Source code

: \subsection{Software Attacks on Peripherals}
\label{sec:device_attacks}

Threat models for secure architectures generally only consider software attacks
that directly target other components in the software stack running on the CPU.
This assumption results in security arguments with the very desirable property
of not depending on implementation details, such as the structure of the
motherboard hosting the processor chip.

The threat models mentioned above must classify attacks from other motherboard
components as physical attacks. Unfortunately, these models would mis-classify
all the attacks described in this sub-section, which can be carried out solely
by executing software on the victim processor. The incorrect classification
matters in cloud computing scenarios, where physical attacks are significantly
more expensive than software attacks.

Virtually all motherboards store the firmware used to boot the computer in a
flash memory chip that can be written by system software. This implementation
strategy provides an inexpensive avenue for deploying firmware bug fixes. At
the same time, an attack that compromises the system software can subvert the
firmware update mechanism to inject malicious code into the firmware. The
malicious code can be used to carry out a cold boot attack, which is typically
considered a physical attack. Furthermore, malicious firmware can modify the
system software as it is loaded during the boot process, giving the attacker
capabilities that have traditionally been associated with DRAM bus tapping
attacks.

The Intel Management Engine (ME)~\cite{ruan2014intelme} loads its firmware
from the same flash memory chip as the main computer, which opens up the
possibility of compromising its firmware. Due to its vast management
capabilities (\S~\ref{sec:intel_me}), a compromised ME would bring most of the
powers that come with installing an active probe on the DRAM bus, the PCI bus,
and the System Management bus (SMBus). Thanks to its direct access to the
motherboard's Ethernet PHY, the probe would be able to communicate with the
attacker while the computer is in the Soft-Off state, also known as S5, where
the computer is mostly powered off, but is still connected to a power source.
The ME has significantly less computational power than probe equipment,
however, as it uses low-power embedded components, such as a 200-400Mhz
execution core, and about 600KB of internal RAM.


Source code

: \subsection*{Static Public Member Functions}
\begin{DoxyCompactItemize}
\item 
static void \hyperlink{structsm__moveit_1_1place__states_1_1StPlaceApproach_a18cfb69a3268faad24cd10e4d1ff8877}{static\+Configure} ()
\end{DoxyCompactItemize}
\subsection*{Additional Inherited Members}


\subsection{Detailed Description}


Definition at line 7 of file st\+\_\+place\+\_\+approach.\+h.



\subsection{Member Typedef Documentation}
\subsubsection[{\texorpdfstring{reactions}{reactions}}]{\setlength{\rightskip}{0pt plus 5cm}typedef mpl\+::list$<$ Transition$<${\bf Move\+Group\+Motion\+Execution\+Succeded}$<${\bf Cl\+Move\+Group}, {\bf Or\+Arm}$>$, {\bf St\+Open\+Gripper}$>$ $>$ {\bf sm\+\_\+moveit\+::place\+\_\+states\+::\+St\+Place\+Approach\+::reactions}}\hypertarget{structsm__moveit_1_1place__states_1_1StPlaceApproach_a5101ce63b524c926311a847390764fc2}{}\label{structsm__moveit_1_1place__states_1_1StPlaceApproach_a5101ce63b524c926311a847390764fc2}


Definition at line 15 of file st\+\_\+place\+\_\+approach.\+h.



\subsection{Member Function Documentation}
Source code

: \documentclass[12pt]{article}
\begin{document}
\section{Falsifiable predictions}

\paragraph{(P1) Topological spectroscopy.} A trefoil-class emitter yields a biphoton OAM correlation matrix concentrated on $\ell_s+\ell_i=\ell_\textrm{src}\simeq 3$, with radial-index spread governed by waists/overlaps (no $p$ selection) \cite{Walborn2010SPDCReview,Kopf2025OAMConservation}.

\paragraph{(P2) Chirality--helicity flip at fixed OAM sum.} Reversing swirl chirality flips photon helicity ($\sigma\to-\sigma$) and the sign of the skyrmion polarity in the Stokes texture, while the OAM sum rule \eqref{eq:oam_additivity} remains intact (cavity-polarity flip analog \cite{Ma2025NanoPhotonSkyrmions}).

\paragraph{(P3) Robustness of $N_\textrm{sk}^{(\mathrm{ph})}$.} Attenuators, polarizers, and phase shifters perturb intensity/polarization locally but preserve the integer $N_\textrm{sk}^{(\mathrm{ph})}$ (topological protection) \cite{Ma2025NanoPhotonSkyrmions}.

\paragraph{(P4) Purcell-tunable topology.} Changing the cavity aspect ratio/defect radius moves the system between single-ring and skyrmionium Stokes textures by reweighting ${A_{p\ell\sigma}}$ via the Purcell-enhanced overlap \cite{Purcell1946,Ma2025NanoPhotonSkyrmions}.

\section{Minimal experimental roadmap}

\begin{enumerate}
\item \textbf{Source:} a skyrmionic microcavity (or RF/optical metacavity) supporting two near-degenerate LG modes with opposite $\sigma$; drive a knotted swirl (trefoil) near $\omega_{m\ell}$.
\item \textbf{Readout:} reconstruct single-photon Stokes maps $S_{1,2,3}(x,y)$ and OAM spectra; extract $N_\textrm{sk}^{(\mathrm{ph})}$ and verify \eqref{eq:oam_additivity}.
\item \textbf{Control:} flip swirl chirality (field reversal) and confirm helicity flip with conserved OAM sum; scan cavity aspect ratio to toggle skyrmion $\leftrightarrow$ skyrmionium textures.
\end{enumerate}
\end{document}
++++
Show the lines of the records above that mention "where".

* [RESULT OF THE TASK]
matters in cloud computing scenarios, where physical attacks are significantly
attacker while the computer is in the Soft-Off state, also known as S5, where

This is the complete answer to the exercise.